* PROVIDED DATA *

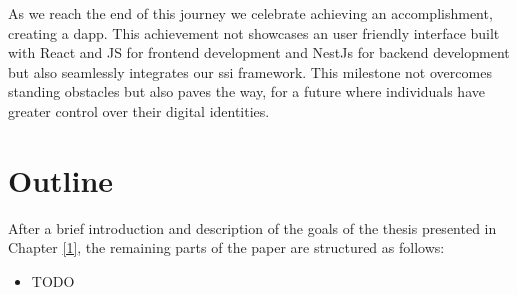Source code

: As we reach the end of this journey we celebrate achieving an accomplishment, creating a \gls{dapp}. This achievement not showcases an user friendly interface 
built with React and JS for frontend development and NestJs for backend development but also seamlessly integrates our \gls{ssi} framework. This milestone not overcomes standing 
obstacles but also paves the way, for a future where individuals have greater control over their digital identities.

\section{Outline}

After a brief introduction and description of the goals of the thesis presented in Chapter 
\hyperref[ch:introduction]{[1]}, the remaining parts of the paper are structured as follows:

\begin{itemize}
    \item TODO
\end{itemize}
--
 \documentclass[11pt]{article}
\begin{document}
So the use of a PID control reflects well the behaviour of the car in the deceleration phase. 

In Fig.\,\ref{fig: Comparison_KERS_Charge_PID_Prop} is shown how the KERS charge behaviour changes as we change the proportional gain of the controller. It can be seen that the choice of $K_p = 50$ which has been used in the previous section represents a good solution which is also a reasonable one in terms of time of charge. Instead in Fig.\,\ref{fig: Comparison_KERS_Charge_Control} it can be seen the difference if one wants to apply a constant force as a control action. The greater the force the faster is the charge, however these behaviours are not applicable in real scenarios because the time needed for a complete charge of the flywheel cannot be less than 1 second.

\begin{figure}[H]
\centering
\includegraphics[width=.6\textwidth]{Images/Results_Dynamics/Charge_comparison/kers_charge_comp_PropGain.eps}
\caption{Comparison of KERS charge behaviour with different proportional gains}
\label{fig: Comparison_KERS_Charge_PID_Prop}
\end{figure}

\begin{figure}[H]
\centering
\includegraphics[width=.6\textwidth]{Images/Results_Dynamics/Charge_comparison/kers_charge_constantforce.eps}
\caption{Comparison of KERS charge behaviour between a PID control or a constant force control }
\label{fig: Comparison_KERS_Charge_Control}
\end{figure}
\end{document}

* WORK REQUEST *
Reply with one number, the count of lines in the preceding listing that hold the string "greater".

* REPLY TO THE EXERCISE *
2